- YOUR OBJECTIVE -
Please output the following records exactly. Leave every image out.

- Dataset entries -
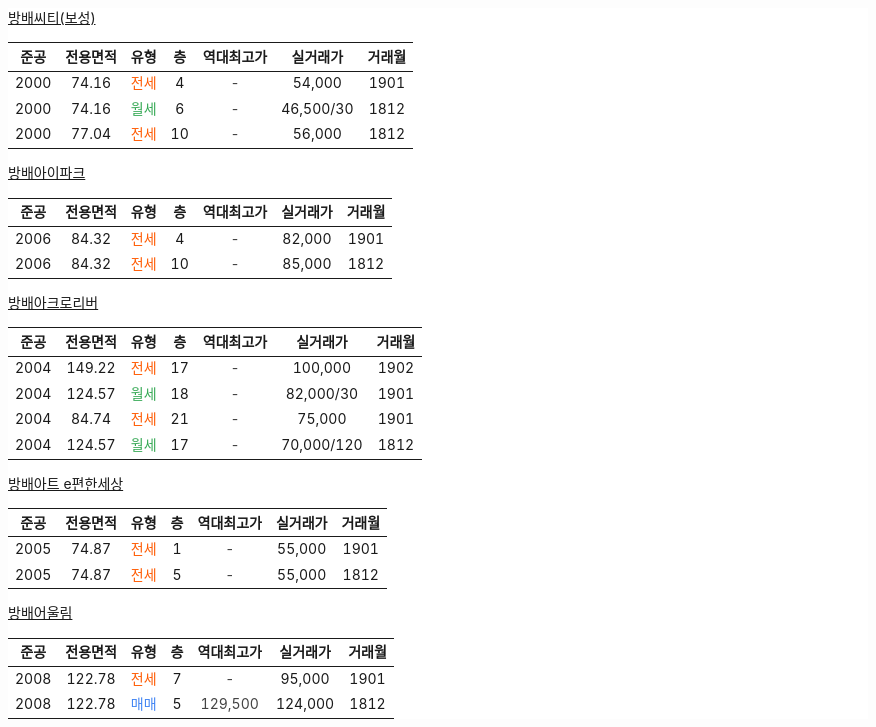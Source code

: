 [방배씨티(보성)](https://search.naver.com/search.naver?query=%EC%84%9C%EC%9A%B8%ED%8A%B9%EB%B3%84%EC%8B%9C+%EC%84%9C%EC%B4%88%EA%B5%AC+%EB%B0%A9%EB%B0%B0%EB%8F%99+%EB%B0%A9%EB%B0%B0%EC%94%A8%ED%8B%B0%28%EB%B3%B4%EC%84%B1%29)

|준공|전용면적|유형|층|역대최고가|실거래가|거래월|
|:---:|:---:|:---:|:---:|:---:|:---:|:---:|
|2000|74.16|<span style="color:#ff5a00">전세</span>|4|<span style="color:#444444">-</span>|54,000|1901|
|2000|74.16|<span style="color:#34a853">월세</span>|6|<span style="color:#444444">-</span>|46,500/30|1812|
|2000|77.04|<span style="color:#ff5a00">전세</span>|10|<span style="color:#444444">-</span>|56,000|1812|

[방배아이파크](https://search.naver.com/search.naver?query=%EC%84%9C%EC%9A%B8%ED%8A%B9%EB%B3%84%EC%8B%9C+%EC%84%9C%EC%B4%88%EA%B5%AC+%EB%B0%A9%EB%B0%B0%EB%8F%99+%EB%B0%A9%EB%B0%B0%EC%95%84%EC%9D%B4%ED%8C%8C%ED%81%AC)

|준공|전용면적|유형|층|역대최고가|실거래가|거래월|
|:---:|:---:|:---:|:---:|:---:|:---:|:---:|
|2006|84.32|<span style="color:#ff5a00">전세</span>|4|<span style="color:#444444">-</span>|82,000|1901|
|2006|84.32|<span style="color:#ff5a00">전세</span>|10|<span style="color:#444444">-</span>|85,000|1812|

[방배아크로리버](https://search.naver.com/search.naver?query=%EC%84%9C%EC%9A%B8%ED%8A%B9%EB%B3%84%EC%8B%9C+%EC%84%9C%EC%B4%88%EA%B5%AC+%EB%B0%A9%EB%B0%B0%EB%8F%99+%EB%B0%A9%EB%B0%B0%EC%95%84%ED%81%AC%EB%A1%9C%EB%A6%AC%EB%B2%84)

|준공|전용면적|유형|층|역대최고가|실거래가|거래월|
|:---:|:---:|:---:|:---:|:---:|:---:|:---:|
|2004|149.22|<span style="color:#ff5a00">전세</span>|17|<span style="color:#444444">-</span>|100,000|1902|
|2004|124.57|<span style="color:#34a853">월세</span>|18|<span style="color:#444444">-</span>|82,000/30|1901|
|2004|84.74|<span style="color:#ff5a00">전세</span>|21|<span style="color:#444444">-</span>|75,000|1901|
|2004|124.57|<span style="color:#34a853">월세</span>|17|<span style="color:#444444">-</span>|70,000/120|1812|

[방배아트 e편한세상](https://search.naver.com/search.naver?query=%EC%84%9C%EC%9A%B8%ED%8A%B9%EB%B3%84%EC%8B%9C+%EC%84%9C%EC%B4%88%EA%B5%AC+%EB%B0%A9%EB%B0%B0%EB%8F%99+%EB%B0%A9%EB%B0%B0%EC%95%84%ED%8A%B8+e%ED%8E%B8%ED%95%9C%EC%84%B8%EC%83%81)

|준공|전용면적|유형|층|역대최고가|실거래가|거래월|
|:---:|:---:|:---:|:---:|:---:|:---:|:---:|
|2005|74.87|<span style="color:#ff5a00">전세</span>|1|<span style="color:#444444">-</span>|55,000|1901|
|2005|74.87|<span style="color:#ff5a00">전세</span>|5|<span style="color:#444444">-</span>|55,000|1812|

[방배어울림](https://search.naver.com/search.naver?query=%EC%84%9C%EC%9A%B8%ED%8A%B9%EB%B3%84%EC%8B%9C+%EC%84%9C%EC%B4%88%EA%B5%AC+%EB%B0%A9%EB%B0%B0%EB%8F%99+%EB%B0%A9%EB%B0%B0%EC%96%B4%EC%9A%B8%EB%A6%BC)

|준공|전용면적|유형|층|역대최고가|실거래가|거래월|
|:---:|:---:|:---:|:---:|:---:|:---:|:---:|
|2008|122.78|<span style="color:#ff5a00">전세</span>|7|<span style="color:#444444">-</span>|95,000|1901|
|2008|122.78|<span style="color:#4285f3">매매</span>|5|<span style="color:#444444">129,500</span>|124,000|1812|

- ANSWER SPACE -
Source code

: [방배씨티(보성)](https://search.naver.com/search.naver?query=%EC%84%9C%EC%9A%B8%ED%8A%B9%EB%B3%84%EC%8B%9C+%EC%84%9C%EC%B4%88%EA%B5%AC+%EB%B0%A9%EB%B0%B0%EB%8F%99+%EB%B0%A9%EB%B0%B0%EC%94%A8%ED%8B%B0%28%EB%B3%B4%EC%84%B1%29)

|준공|전용면적|유형|층|역대최고가|실거래가|거래월|
|:---:|:---:|:---:|:---:|:---:|:---:|:---:|
|2000|74.16|<span style="color:#ff5a00">전세</span>|4|<span style="color:#444444">-</span>|54,000|1901|
|2000|74.16|<span style="color:#34a853">월세</span>|6|<span style="color:#444444">-</span>|46,500/30|1812|
|2000|77.04|<span style="color:#ff5a00">전세</span>|10|<span style="color:#444444">-</span>|56,000|1812|

[방배아이파크](https://search.naver.com/search.naver?query=%EC%84%9C%EC%9A%B8%ED%8A%B9%EB%B3%84%EC%8B%9C+%EC%84%9C%EC%B4%88%EA%B5%AC+%EB%B0%A9%EB%B0%B0%EB%8F%99+%EB%B0%A9%EB%B0%B0%EC%95%84%EC%9D%B4%ED%8C%8C%ED%81%AC)

|준공|전용면적|유형|층|역대최고가|실거래가|거래월|
|:---:|:---:|:---:|:---:|:---:|:---:|:---:|
|2006|84.32|<span style="color:#ff5a00">전세</span>|4|<span style="color:#444444">-</span>|82,000|1901|
|2006|84.32|<span style="color:#ff5a00">전세</span>|10|<span style="color:#444444">-</span>|85,000|1812|

[방배아크로리버](https://search.naver.com/search.naver?query=%EC%84%9C%EC%9A%B8%ED%8A%B9%EB%B3%84%EC%8B%9C+%EC%84%9C%EC%B4%88%EA%B5%AC+%EB%B0%A9%EB%B0%B0%EB%8F%99+%EB%B0%A9%EB%B0%B0%EC%95%84%ED%81%AC%EB%A1%9C%EB%A6%AC%EB%B2%84)

|준공|전용면적|유형|층|역대최고가|실거래가|거래월|
|:---:|:---:|:---:|:---:|:---:|:---:|:---:|
|2004|149.22|<span style="color:#ff5a00">전세</span>|17|<span style="color:#444444">-</span>|100,000|1902|
|2004|124.57|<span style="color:#34a853">월세</span>|18|<span style="color:#444444">-</span>|82,000/30|1901|
|2004|84.74|<span style="color:#ff5a00">전세</span>|21|<span style="color:#444444">-</span>|75,000|1901|
|2004|124.57|<span style="color:#34a853">월세</span>|17|<span style="color:#444444">-</span>|70,000/120|1812|

[방배아트 e편한세상](https://search.naver.com/search.naver?query=%EC%84%9C%EC%9A%B8%ED%8A%B9%EB%B3%84%EC%8B%9C+%EC%84%9C%EC%B4%88%EA%B5%AC+%EB%B0%A9%EB%B0%B0%EB%8F%99+%EB%B0%A9%EB%B0%B0%EC%95%84%ED%8A%B8+e%ED%8E%B8%ED%95%9C%EC%84%B8%EC%83%81)

|준공|전용면적|유형|층|역대최고가|실거래가|거래월|
|:---:|:---:|:---:|:---:|:---:|:---:|:---:|
|2005|74.87|<span style="color:#ff5a00">전세</span>|1|<span style="color:#444444">-</span>|55,000|1901|
|2005|74.87|<span style="color:#ff5a00">전세</span>|5|<span style="color:#444444">-</span>|55,000|1812|

[방배어울림](https://search.naver.com/search.naver?query=%EC%84%9C%EC%9A%B8%ED%8A%B9%EB%B3%84%EC%8B%9C+%EC%84%9C%EC%B4%88%EA%B5%AC+%EB%B0%A9%EB%B0%B0%EB%8F%99+%EB%B0%A9%EB%B0%B0%EC%96%B4%EC%9A%B8%EB%A6%BC)

|준공|전용면적|유형|층|역대최고가|실거래가|거래월|
|:---:|:---:|:---:|:---:|:---:|:---:|:---:|
|2008|122.78|<span style="color:#ff5a00">전세</span>|7|<span style="color:#444444">-</span>|95,000|1901|
|2008|122.78|<span style="color:#4285f3">매매</span>|5|<span style="color:#444444">129,500</span>|124,000|1812|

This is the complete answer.